DIRECTIONS:
When the string "Extracting" appears in a line of the records, show the whole line.

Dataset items
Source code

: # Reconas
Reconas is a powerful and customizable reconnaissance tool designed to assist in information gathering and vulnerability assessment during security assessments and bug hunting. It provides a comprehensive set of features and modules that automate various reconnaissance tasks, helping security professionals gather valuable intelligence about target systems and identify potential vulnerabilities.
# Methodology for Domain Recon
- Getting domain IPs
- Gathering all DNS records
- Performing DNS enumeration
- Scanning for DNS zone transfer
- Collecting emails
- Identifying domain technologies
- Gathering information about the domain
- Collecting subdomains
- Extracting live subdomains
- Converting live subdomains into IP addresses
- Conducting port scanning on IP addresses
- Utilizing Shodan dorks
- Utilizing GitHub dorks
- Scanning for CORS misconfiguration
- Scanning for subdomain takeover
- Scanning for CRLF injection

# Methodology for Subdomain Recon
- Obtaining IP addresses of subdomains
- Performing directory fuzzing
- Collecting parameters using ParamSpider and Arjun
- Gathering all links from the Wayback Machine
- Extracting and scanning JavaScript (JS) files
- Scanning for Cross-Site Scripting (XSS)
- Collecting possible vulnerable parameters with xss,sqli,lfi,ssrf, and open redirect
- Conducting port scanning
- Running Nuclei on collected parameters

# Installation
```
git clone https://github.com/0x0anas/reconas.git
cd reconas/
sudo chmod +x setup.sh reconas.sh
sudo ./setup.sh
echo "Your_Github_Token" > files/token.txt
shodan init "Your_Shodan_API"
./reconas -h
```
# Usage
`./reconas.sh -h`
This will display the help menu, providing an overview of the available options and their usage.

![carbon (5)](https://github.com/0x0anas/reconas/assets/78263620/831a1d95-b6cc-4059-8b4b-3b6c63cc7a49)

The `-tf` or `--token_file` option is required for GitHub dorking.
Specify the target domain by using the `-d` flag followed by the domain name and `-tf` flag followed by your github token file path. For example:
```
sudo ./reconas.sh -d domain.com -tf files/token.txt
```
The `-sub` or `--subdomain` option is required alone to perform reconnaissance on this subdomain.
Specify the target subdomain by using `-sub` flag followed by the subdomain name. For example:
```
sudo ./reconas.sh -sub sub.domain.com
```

ANSWER:
- Extracting live subdomains
- Extracting and scanning JavaScript (JS) files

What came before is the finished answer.